**PROBLEM TO SOLVE**
Take every line from the listing below that includes "사용자로부터" and copy it.

++++++++++

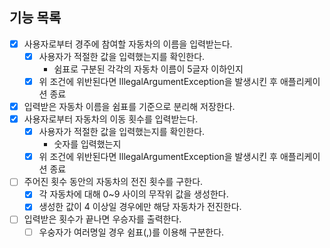 ## 기능 목록
- [x] 사용자로부터 경주에 참여할 자동차의 이름을 입력받는다.
  - [x] 사용자가 적절한 값을 입력했는지를 확인한다.
    - 쉼표로 구분된 각각의 자동차 이름이 5글자 이하인지
  - [x] 위 조건에 위반된다면 IllegalArgumentException을 발생시킨 후 애플리케이션 종료
- [x] 입력받은 자동차 이름을 쉼표를 기준으로 분리해 저장한다.
- [x] 사용자로부터 자동차의 이동 횟수를 입력받는다.
   - [x] 사용자가 적절한 값을 입력했는지를 확인한다.
       - 숫자를 입력했는지
  - [x] 위 조건에 위반된다면 IllegalArgumentException을 발생시킨 후 애플리케이션 종료
- [ ] 주어진 횟수 동안의 자동차의 전진 횟수를 구한다.
  - [x] 각 자동차에 대해 0~9 사이의 무작위 값을 생성한다.
  - [x] 생성한 값이 4 이상일 경우에만 해당 자동차가 전진한다.
- [ ] 입력받은 횟수가 끝나면 우승자를 출력한다.
  - [ ] 우숭자가 여러명일 경우 쉼표(,)를 이용해 구분한다.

++++++++++

**RESPONSE TO THIS EXERCISE**
- [x] 사용자로부터 경주에 참여할 자동차의 이름을 입력받는다.
- [x] 사용자로부터 자동차의 이동 횟수를 입력받는다.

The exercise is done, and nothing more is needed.